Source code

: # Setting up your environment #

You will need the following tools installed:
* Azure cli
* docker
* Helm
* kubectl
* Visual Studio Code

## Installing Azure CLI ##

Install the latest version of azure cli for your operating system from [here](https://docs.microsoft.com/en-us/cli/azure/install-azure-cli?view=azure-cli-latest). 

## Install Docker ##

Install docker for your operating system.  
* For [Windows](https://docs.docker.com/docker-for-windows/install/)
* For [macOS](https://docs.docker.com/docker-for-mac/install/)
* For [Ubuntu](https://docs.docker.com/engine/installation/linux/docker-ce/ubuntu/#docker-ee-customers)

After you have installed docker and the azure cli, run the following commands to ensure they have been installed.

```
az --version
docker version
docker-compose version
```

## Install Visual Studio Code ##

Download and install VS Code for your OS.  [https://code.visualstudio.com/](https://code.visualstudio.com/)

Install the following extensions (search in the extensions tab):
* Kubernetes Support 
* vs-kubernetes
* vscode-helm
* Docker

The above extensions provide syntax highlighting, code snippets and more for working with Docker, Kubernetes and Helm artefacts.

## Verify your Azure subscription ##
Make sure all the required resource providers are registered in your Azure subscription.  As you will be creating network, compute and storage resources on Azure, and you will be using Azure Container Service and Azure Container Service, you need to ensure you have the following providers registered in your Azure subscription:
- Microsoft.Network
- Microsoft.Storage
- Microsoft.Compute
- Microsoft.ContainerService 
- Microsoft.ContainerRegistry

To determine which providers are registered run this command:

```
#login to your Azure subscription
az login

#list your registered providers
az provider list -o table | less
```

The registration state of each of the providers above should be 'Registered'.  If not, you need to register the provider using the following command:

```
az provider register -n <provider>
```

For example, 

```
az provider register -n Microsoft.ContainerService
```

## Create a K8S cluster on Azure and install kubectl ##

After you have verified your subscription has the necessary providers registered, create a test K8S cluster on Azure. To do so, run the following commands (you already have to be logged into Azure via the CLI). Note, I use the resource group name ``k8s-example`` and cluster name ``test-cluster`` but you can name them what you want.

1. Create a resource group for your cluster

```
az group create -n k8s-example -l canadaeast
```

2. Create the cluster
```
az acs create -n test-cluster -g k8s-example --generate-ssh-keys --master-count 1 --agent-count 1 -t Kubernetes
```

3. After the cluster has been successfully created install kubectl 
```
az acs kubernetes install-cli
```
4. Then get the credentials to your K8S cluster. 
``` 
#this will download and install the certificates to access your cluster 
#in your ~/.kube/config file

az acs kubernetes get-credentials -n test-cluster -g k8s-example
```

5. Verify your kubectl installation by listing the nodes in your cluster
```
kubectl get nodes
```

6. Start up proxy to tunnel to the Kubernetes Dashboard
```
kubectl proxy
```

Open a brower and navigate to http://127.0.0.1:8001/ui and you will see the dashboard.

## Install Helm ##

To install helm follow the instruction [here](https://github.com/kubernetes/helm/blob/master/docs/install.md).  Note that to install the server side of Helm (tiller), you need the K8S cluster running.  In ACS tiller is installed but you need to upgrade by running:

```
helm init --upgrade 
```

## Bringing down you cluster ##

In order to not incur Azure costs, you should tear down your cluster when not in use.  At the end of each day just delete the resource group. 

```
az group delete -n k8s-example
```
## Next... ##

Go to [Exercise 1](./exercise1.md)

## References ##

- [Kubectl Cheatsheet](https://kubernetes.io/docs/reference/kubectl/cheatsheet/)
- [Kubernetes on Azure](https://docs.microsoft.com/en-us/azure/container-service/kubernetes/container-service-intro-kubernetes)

_Assigned task_: A verbatim copy of the listing is needed.

_Result below_:
Source code

: # Setting up your environment #

You will need the following tools installed:
* Azure cli
* docker
* Helm
* kubectl
* Visual Studio Code

## Installing Azure CLI ##

Install the latest version of azure cli for your operating system from [here](https://docs.microsoft.com/en-us/cli/azure/install-azure-cli?view=azure-cli-latest). 

## Install Docker ##

Install docker for your operating system.  
* For [Windows](https://docs.docker.com/docker-for-windows/install/)
* For [macOS](https://docs.docker.com/docker-for-mac/install/)
* For [Ubuntu](https://docs.docker.com/engine/installation/linux/docker-ce/ubuntu/#docker-ee-customers)

After you have installed docker and the azure cli, run the following commands to ensure they have been installed.

```
az --version
docker version
docker-compose version
```

## Install Visual Studio Code ##

Download and install VS Code for your OS.  [https://code.visualstudio.com/](https://code.visualstudio.com/)

Install the following extensions (search in the extensions tab):
* Kubernetes Support 
* vs-kubernetes
* vscode-helm
* Docker

The above extensions provide syntax highlighting, code snippets and more for working with Docker, Kubernetes and Helm artefacts.

## Verify your Azure subscription ##
Make sure all the required resource providers are registered in your Azure subscription.  As you will be creating network, compute and storage resources on Azure, and you will be using Azure Container Service and Azure Container Service, you need to ensure you have the following providers registered in your Azure subscription:
- Microsoft.Network
- Microsoft.Storage
- Microsoft.Compute
- Microsoft.ContainerService 
- Microsoft.ContainerRegistry

To determine which providers are registered run this command:

```
#login to your Azure subscription
az login

#list your registered providers
az provider list -o table | less
```

The registration state of each of the providers above should be 'Registered'.  If not, you need to register the provider using the following command:

```
az provider register -n <provider>
```

For example, 

```
az provider register -n Microsoft.ContainerService
```

## Create a K8S cluster on Azure and install kubectl ##

After you have verified your subscription has the necessary providers registered, create a test K8S cluster on Azure. To do so, run the following commands (you already have to be logged into Azure via the CLI). Note, I use the resource group name ``k8s-example`` and cluster name ``test-cluster`` but you can name them what you want.

1. Create a resource group for your cluster

```
az group create -n k8s-example -l canadaeast
```

2. Create the cluster
```
az acs create -n test-cluster -g k8s-example --generate-ssh-keys --master-count 1 --agent-count 1 -t Kubernetes
```

3. After the cluster has been successfully created install kubectl 
```
az acs kubernetes install-cli
```
4. Then get the credentials to your K8S cluster. 
``` 
#this will download and install the certificates to access your cluster 
#in your ~/.kube/config file

az acs kubernetes get-credentials -n test-cluster -g k8s-example
```

5. Verify your kubectl installation by listing the nodes in your cluster
```
kubectl get nodes
```

6. Start up proxy to tunnel to the Kubernetes Dashboard
```
kubectl proxy
```

Open a brower and navigate to http://127.0.0.1:8001/ui and you will see the dashboard.

## Install Helm ##

To install helm follow the instruction [here](https://github.com/kubernetes/helm/blob/master/docs/install.md).  Note that to install the server side of Helm (tiller), you need the K8S cluster running.  In ACS tiller is installed but you need to upgrade by running:

```
helm init --upgrade 
```

## Bringing down you cluster ##

In order to not incur Azure costs, you should tear down your cluster when not in use.  At the end of each day just delete the resource group. 

```
az group delete -n k8s-example
```
## Next... ##

Go to [Exercise 1](./exercise1.md)

## References ##

- [Kubectl Cheatsheet](https://kubernetes.io/docs/reference/kubectl/cheatsheet/)
- [Kubernetes on Azure](https://docs.microsoft.com/en-us/azure/container-service/kubernetes/container-service-intro-kubernetes)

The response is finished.